What is needed ▸ Leave the pictures aside. Retype exactly the lines from the top of the data below through the one holding "Notice that an".

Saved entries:
● ● ● ● ● ● ●
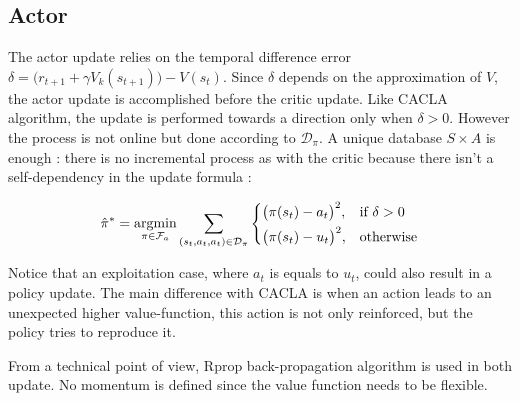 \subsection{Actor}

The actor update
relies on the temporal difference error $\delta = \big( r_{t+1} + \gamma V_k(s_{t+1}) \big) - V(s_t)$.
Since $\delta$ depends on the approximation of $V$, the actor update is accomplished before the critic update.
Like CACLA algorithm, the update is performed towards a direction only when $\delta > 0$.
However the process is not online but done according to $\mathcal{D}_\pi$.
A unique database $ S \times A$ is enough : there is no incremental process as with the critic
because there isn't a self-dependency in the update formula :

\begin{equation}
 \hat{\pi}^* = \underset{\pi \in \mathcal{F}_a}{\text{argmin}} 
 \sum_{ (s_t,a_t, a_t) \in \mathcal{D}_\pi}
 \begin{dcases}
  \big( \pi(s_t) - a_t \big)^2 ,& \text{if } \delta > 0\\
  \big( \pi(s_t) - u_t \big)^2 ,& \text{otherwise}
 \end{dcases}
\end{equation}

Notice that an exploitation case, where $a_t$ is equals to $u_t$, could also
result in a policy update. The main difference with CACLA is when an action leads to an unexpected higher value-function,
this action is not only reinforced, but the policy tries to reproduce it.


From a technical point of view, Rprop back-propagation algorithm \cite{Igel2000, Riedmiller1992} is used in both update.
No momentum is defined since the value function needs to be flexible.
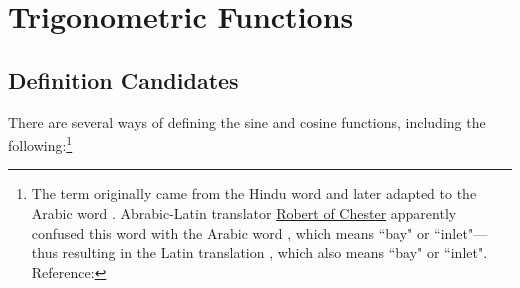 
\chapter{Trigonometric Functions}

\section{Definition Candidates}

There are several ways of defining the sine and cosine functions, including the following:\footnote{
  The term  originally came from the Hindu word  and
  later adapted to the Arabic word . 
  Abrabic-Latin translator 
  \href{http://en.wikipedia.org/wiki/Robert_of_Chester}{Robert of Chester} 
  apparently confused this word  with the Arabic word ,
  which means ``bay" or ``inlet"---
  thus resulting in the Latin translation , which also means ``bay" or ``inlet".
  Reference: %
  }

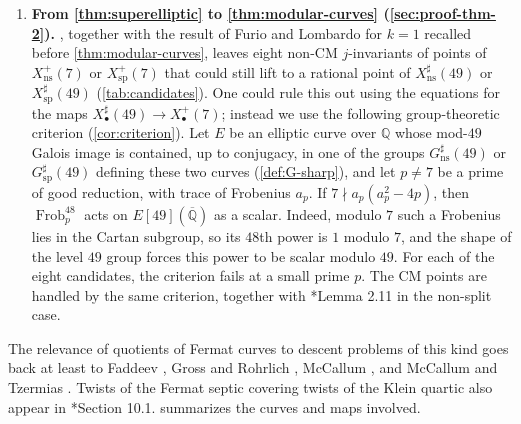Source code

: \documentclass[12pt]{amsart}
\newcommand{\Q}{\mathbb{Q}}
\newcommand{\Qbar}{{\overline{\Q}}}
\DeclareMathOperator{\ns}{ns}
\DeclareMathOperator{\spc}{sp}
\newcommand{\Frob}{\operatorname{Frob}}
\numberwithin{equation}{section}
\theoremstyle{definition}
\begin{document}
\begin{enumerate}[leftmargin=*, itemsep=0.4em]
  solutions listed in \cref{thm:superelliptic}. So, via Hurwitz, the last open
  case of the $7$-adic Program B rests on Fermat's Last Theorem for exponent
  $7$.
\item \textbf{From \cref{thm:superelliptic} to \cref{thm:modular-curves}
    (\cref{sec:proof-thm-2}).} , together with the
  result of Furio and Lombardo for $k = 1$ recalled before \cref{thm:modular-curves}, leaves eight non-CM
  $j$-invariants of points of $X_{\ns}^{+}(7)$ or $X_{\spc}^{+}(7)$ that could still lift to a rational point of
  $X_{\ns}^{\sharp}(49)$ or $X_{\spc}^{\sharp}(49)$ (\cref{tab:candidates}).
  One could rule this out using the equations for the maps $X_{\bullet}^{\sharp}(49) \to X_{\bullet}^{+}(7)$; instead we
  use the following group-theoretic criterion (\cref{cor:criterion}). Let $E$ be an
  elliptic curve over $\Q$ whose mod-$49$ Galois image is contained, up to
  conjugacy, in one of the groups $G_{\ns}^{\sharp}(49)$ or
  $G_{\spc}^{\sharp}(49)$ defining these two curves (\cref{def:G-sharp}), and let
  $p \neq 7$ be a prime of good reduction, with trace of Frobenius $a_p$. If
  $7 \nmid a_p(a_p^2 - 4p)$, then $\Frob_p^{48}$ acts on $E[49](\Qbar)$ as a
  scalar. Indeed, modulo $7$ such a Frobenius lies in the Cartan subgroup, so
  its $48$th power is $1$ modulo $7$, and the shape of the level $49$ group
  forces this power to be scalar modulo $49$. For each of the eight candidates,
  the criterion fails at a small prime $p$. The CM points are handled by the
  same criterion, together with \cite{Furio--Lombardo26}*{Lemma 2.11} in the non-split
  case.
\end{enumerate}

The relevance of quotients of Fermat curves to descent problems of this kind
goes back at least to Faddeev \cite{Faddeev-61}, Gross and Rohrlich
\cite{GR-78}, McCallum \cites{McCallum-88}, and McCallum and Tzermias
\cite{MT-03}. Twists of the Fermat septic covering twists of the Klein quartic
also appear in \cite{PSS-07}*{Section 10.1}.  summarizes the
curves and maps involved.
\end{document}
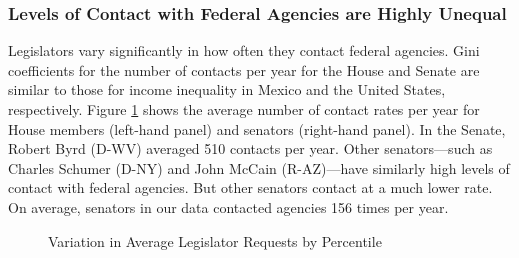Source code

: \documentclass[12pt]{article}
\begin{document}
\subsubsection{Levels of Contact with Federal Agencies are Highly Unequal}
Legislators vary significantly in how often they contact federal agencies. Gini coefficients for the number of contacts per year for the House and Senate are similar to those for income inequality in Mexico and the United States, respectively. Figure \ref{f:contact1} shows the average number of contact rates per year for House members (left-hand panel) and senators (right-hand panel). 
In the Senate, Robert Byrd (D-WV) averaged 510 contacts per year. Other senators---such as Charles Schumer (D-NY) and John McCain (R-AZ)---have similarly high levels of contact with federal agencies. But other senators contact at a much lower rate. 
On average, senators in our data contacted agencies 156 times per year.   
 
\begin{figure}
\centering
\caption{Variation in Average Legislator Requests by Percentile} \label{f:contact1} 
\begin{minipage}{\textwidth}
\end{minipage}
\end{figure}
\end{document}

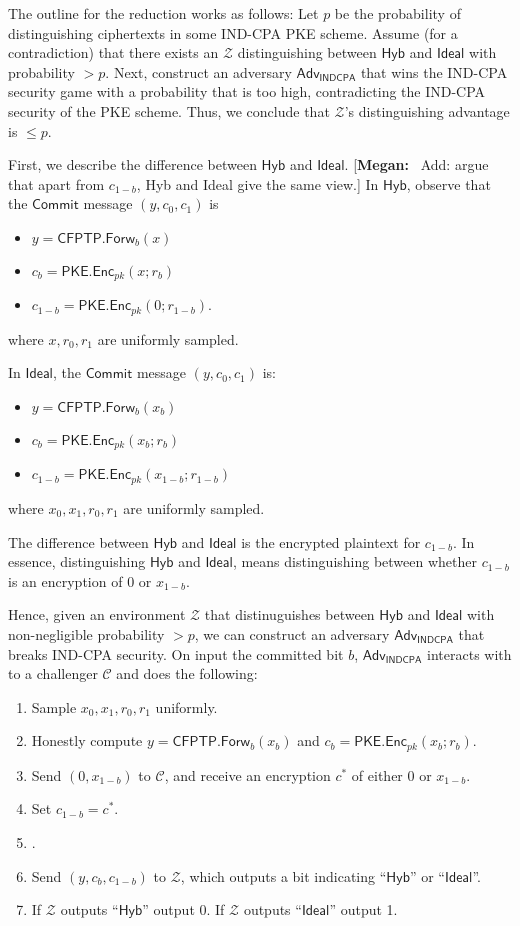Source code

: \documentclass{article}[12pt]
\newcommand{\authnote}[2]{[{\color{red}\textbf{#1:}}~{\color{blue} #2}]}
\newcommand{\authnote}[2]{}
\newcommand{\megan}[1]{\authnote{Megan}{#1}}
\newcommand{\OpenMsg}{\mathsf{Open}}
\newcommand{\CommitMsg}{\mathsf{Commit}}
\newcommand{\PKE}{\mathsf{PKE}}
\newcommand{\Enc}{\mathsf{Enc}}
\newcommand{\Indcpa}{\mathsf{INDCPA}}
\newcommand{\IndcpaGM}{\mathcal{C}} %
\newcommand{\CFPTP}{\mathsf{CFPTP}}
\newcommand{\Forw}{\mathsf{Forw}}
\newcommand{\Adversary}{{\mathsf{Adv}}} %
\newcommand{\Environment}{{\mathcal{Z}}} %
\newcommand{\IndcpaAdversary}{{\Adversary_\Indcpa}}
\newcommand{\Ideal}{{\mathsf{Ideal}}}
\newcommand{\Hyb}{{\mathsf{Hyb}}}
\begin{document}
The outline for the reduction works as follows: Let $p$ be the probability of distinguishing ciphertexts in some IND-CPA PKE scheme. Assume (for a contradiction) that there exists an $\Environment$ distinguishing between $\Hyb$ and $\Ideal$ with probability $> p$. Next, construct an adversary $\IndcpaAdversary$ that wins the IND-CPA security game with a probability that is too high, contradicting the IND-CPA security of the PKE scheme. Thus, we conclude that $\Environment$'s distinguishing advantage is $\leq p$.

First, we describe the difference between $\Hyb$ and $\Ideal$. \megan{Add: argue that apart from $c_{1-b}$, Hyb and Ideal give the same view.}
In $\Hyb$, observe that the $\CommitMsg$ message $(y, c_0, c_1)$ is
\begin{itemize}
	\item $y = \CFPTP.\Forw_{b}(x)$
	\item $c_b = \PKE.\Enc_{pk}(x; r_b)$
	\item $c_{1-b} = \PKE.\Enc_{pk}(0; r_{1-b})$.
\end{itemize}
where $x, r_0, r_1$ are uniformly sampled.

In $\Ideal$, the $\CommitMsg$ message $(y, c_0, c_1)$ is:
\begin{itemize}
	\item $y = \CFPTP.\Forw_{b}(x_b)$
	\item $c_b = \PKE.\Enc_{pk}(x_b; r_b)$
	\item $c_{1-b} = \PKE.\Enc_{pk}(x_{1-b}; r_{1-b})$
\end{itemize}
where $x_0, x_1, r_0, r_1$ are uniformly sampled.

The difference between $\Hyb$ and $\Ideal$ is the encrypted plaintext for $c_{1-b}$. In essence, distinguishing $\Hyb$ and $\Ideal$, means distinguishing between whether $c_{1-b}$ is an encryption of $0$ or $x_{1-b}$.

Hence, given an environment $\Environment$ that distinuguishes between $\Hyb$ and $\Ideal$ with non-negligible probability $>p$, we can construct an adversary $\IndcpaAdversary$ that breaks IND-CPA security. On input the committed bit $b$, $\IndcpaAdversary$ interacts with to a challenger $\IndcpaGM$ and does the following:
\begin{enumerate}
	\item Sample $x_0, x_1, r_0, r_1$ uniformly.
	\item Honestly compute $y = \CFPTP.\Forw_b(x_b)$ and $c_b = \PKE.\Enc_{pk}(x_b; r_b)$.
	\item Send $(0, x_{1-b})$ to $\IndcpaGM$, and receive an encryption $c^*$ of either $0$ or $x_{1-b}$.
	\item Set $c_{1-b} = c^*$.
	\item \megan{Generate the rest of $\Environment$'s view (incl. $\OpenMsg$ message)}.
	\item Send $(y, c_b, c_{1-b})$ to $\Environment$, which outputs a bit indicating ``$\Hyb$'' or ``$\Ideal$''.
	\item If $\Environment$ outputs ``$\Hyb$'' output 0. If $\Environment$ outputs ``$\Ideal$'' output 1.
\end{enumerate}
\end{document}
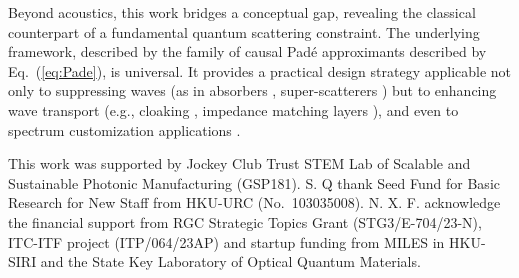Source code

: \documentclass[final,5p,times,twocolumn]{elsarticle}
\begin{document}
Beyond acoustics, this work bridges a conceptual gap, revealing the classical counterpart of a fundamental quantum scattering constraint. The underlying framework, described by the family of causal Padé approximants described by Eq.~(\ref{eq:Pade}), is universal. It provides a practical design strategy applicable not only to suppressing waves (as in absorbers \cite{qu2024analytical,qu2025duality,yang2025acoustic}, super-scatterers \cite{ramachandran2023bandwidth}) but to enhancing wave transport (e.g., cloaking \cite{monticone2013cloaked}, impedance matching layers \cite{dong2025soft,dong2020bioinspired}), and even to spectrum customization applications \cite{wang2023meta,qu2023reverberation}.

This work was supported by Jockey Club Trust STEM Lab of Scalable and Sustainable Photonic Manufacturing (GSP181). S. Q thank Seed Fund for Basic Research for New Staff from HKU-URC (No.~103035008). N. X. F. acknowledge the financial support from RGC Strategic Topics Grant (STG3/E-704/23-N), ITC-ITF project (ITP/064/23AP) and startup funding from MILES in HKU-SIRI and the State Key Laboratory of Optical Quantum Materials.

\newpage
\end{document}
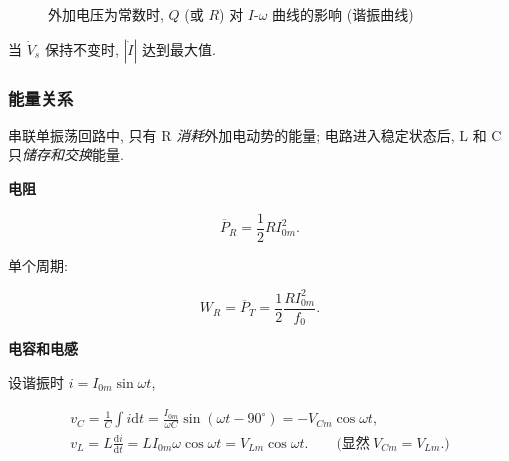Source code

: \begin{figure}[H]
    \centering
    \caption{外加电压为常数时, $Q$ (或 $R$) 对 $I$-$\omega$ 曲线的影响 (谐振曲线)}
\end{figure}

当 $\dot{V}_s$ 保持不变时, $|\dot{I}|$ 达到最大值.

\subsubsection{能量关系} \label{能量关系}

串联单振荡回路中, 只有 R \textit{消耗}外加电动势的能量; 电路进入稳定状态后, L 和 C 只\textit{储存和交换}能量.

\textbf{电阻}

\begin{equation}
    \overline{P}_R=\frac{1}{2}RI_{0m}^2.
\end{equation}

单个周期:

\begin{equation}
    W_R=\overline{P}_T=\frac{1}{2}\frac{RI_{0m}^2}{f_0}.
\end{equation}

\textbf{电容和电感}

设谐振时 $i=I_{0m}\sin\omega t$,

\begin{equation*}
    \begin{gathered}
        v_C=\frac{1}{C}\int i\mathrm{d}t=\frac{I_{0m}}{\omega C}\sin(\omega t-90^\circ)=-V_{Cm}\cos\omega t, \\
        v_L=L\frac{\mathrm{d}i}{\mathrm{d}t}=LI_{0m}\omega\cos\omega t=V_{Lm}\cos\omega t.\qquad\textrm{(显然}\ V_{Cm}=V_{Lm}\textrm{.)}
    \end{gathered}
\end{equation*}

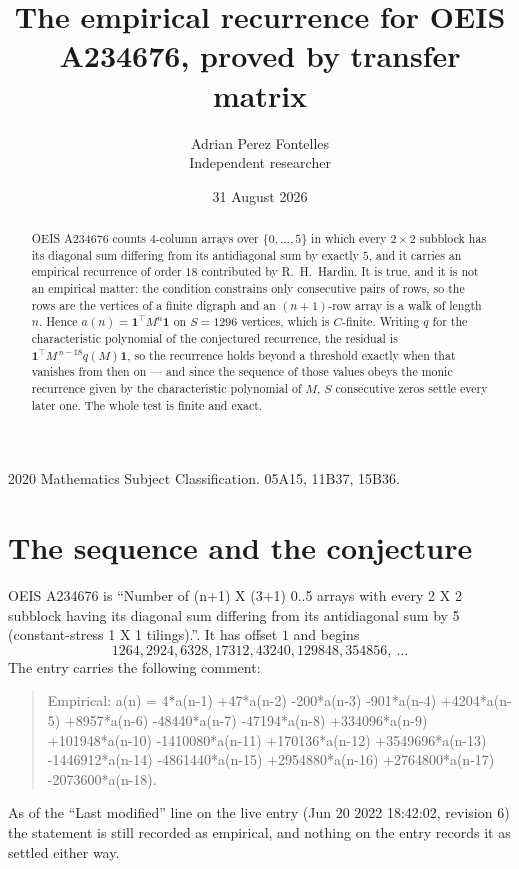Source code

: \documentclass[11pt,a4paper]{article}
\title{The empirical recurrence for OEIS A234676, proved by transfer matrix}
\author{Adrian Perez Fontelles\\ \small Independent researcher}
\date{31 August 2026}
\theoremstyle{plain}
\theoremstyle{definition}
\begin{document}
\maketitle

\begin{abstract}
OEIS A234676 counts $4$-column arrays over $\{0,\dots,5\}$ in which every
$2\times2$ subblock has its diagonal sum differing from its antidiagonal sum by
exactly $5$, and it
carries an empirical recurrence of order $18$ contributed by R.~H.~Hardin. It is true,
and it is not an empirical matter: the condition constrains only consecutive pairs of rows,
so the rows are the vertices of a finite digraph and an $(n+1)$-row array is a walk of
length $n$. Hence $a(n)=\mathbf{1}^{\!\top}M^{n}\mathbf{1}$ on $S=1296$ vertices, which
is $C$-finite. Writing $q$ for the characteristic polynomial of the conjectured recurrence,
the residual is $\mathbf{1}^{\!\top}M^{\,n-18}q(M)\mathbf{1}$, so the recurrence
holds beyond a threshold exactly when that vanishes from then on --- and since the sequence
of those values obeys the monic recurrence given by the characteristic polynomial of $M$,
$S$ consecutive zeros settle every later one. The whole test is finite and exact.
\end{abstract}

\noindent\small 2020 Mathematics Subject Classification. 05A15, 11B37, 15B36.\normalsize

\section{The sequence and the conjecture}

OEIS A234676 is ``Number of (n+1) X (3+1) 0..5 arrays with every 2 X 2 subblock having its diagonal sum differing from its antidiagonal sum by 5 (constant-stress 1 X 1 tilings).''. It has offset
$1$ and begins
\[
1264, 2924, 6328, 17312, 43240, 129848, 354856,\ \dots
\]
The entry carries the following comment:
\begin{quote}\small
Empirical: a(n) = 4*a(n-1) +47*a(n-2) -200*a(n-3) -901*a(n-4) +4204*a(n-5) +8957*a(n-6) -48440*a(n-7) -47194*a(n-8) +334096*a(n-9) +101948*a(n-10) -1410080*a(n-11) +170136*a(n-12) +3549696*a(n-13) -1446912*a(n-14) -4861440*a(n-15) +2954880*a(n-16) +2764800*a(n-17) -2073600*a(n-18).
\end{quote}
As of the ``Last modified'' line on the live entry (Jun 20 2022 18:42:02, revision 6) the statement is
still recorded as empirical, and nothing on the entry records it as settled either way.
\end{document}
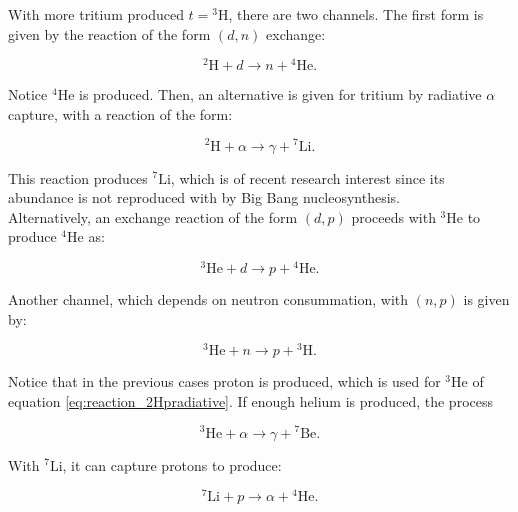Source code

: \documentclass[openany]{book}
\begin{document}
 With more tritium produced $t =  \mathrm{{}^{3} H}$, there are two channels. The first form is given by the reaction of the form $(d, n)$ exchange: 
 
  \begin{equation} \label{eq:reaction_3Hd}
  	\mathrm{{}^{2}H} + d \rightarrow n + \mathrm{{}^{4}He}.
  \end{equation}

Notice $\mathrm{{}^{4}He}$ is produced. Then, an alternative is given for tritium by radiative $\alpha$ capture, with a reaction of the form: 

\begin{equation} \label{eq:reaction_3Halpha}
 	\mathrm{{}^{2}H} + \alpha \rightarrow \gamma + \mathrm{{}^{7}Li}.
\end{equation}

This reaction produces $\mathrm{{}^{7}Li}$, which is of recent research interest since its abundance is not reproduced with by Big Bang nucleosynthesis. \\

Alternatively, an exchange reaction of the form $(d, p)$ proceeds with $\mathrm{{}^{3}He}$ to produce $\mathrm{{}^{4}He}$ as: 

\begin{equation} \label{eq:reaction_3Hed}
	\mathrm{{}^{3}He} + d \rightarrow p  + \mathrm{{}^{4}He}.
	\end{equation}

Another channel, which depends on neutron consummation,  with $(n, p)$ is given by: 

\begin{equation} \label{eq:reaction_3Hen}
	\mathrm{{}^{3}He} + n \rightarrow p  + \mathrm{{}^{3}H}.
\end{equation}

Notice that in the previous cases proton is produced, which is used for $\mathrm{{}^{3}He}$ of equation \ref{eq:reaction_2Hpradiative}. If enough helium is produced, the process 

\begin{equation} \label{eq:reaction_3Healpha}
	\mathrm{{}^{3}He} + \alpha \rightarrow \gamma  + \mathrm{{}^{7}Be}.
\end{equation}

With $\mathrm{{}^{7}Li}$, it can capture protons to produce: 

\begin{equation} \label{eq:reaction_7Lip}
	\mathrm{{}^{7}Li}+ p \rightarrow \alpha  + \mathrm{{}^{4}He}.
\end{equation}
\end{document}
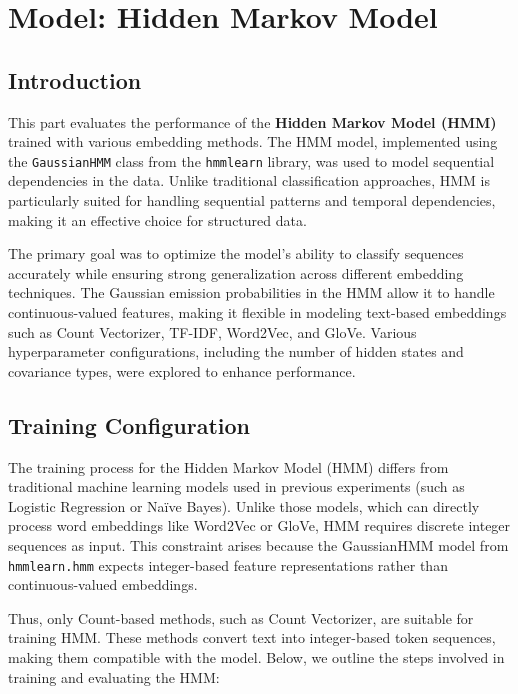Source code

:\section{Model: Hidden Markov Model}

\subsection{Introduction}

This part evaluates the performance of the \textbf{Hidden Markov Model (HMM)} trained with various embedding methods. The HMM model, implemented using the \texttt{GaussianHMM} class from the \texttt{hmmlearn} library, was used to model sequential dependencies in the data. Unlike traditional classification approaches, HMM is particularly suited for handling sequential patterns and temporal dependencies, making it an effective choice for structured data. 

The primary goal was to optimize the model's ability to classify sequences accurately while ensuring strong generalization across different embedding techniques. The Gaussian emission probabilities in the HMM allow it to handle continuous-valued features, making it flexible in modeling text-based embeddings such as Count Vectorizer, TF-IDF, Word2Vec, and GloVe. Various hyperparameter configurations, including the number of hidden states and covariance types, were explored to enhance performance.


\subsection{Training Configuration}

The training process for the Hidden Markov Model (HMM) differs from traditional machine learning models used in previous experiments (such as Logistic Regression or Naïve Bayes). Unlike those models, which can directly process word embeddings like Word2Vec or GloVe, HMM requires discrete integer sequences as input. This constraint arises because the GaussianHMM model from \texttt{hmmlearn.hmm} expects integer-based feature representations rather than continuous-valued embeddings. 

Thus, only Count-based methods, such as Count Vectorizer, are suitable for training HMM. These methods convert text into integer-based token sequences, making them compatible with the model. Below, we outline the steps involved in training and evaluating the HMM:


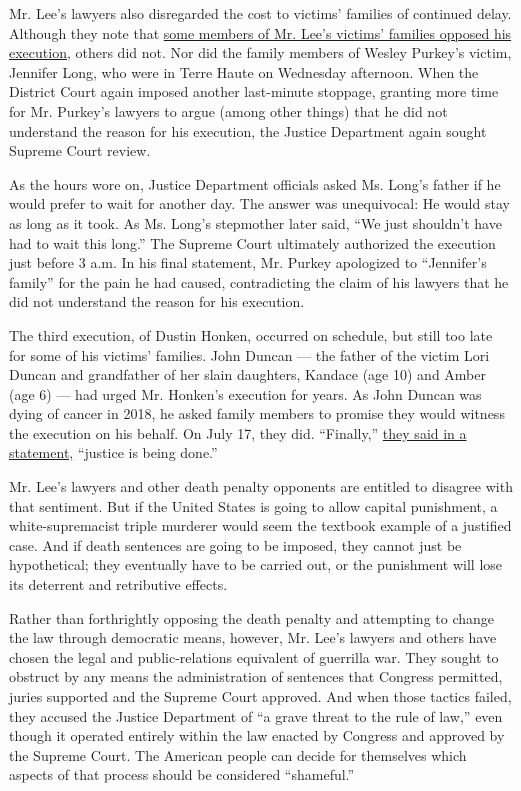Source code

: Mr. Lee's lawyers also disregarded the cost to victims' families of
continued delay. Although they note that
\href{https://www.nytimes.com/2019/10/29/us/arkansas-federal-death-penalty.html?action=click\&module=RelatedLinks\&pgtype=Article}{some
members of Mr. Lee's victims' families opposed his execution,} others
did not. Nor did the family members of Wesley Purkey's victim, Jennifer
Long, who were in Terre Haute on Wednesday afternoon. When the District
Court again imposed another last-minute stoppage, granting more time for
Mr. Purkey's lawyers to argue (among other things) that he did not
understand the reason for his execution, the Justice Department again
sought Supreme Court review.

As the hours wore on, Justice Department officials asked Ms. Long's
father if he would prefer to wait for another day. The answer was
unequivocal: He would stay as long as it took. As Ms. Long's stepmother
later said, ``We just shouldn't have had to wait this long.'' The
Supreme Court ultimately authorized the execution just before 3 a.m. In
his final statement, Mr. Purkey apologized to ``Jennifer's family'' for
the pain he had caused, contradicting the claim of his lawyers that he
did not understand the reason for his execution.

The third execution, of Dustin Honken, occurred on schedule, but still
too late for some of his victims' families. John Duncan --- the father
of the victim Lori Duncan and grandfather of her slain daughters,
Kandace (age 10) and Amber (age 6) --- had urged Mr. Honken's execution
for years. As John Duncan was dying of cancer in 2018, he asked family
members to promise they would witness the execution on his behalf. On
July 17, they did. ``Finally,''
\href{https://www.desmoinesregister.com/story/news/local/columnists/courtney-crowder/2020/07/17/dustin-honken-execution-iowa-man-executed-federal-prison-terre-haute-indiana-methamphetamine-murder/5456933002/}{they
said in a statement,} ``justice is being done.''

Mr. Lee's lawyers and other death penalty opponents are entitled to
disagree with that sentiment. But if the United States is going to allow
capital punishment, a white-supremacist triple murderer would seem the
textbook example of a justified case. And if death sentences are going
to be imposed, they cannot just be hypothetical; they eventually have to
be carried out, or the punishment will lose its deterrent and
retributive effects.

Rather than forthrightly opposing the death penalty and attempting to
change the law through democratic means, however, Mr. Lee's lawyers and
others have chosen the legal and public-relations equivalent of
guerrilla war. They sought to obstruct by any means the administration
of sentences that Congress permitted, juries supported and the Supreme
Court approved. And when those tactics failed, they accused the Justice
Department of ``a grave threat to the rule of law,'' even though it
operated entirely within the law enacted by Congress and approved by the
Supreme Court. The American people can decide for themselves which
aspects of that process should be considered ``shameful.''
● ● ● ● ● ● ●
Output ▸
 \subsection{Actor}

The actor update
relies on the temporal difference error $\delta = \big( r_{t+1} + \gamma V_k(s_{t+1}) \big) - V(s_t)$.
Since $\delta$ depends on the approximation of $V$, the actor update is accomplished before the critic update.
Like CACLA algorithm, the update is performed towards a direction only when $\delta > 0$.
However the process is not online but done according to $\mathcal{D}_\pi$.
A unique database $ S \times A$ is enough : there is no incremental process as with the critic
because there isn't a self-dependency in the update formula :

\begin{equation}
 \hat{\pi}^* = \underset{\pi \in \mathcal{F}_a}{\text{argmin}} 
 \sum_{ (s_t,a_t, a_t) \in \mathcal{D}_\pi}
 \begin{dcases}
  \big( \pi(s_t) - a_t \big)^2 ,& \text{if } \delta > 0\\
  \big( \pi(s_t) - u_t \big)^2 ,& \text{otherwise}
 \end{dcases}
\end{equation}

Notice that an exploitation case, where $a_t$ is equals to $u_t$, could also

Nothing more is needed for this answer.